TASK DETAILS: Please quote exactly the lines below from the line containing "7: Calculate Compound Interest" to the line containing "Problem Statement: Write a Java program to calculate income", both lines included, and nothing else.
****
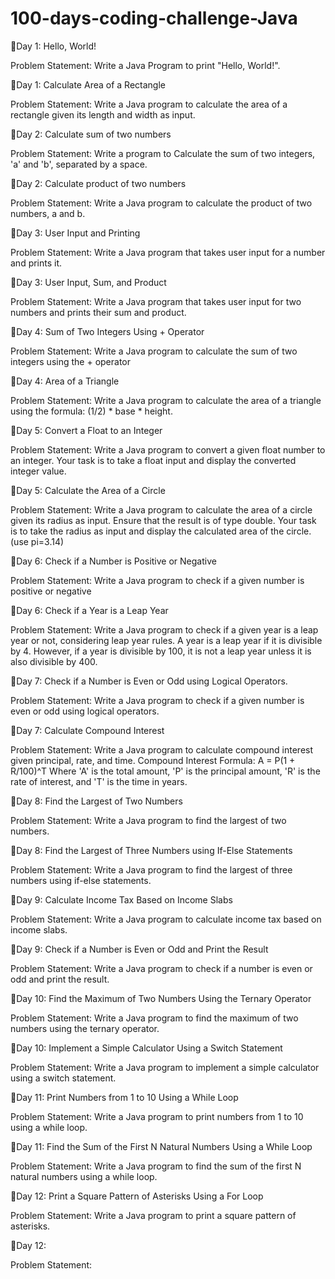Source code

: # 100-days-coding-challenge-Java

📌Day 1: Hello, World! 

Problem Statement: Write a Java Program to print "Hello, World!".

📌Day 1: Calculate Area of a Rectangle

Problem Statement: Write a Java program to calculate the area of a rectangle given its length and width as input.

📌Day 2: Calculate sum of two numbers

Problem Statement: Write a program to Calculate the sum of two integers, 'a' and 'b', separated by a space.

📌Day 2: Calculate product of two numbers

Problem Statement: Write a Java program to calculate the product of two numbers, a and b.

📌Day 3: User Input and Printing 

Problem Statement: Write a Java program that takes user input for a number and prints it.

📌Day 3: User Input, Sum, and Product

Problem Statement: Write a Java program that takes user input for two numbers and prints their sum and product.

📌Day 4: Sum of Two Integers Using + Operator 

Problem Statement: Write a Java program to calculate the sum of two integers using the + operator

📌Day 4: Area of a Triangle

Problem Statement: Write a Java program to calculate the area of a triangle using the formula: (1/2) * base * height.

📌Day 5: Convert a Float to an Integer

Problem Statement: Write a Java program to convert a given float number to an integer. Your task is to take a float input and display the converted integer value.

📌Day 5: Calculate the Area of a Circle

Problem Statement: Write a Java program to calculate the area of a circle given its radius as input. Ensure that the result is of type double. Your task is to take the 
radius as input and display the calculated area of the circle.(use pi=3.14)

📌Day 6: Check if a Number is Positive or Negative

Problem Statement: Write a Java program to check if a given number is positive or negative

📌Day 6: Check if a Year is a Leap Year

Problem Statement: Write a Java program to check if a given year is a leap year or not, considering leap year rules. A year is a leap year if it is divisible by 4. However, 
if a year is divisible by 100, it is not a leap year unless it is also divisible by 400.

📌Day 7: Check if a Number is Even or Odd using Logical Operators.

Problem Statement: Write a Java program to check if a given number is even or odd using logical operators.

📌Day 7: Calculate Compound Interest

Problem Statement: Write a Java program to calculate compound interest given principal, rate, and time.
Compound Interest Formula: A = P(1 + R/100)^T Where 'A' is the total amount, 'P' is the principal amount, 'R' is the rate of interest, and 'T' is the time in years.

📌Day 8: Find the Largest of Two Numbers

Problem Statement: Write a Java program to find the largest of two numbers.

📌Day 8: Find the Largest of Three Numbers using If-Else Statements

Problem Statement: Write a Java program to find the largest of three numbers using if-else statements.

📌Day 9: Calculate Income Tax Based on Income Slabs

Problem Statement: Write a Java program to calculate income tax based on income slabs.

📌Day 9: Check if a Number is Even or Odd and Print the Result

Problem Statement: Write a Java program to check if a number is even or odd and print the result.

📌Day 10: Find the Maximum of Two Numbers Using the Ternary Operator

Problem Statement: Write a Java program to find the maximum of two numbers using the ternary operator.

📌Day 10: Implement a Simple Calculator Using a Switch Statement

Problem Statement: Write a Java program to implement a simple calculator using a switch statement.

📌Day 11: Print Numbers from 1 to 10 Using a While Loop

Problem Statement: Write a Java program to print numbers from 1 to 10 using a while loop.

📌Day 11: Find the Sum of the First N Natural Numbers Using a While Loop

Problem Statement: Write a Java program to find the sum of the first N natural numbers using a while loop.

📌Day 12: Print a Square Pattern of Asterisks Using a For Loop

Problem Statement: Write a Java program to print a square pattern of asterisks.

📌Day 12: 

Problem Statement:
****
PROBLEM SOLUTION:
📌Day 7: Calculate Compound Interest

Problem Statement: Write a Java program to calculate compound interest given principal, rate, and time.
Compound Interest Formula: A = P(1 + R/100)^T Where 'A' is the total amount, 'P' is the principal amount, 'R' is the rate of interest, and 'T' is the time in years.

📌Day 8: Find the Largest of Two Numbers

Problem Statement: Write a Java program to find the largest of two numbers.

📌Day 8: Find the Largest of Three Numbers using If-Else Statements

Problem Statement: Write a Java program to find the largest of three numbers using if-else statements.

📌Day 9: Calculate Income Tax Based on Income Slabs

Problem Statement: Write a Java program to calculate income tax based on income slabs.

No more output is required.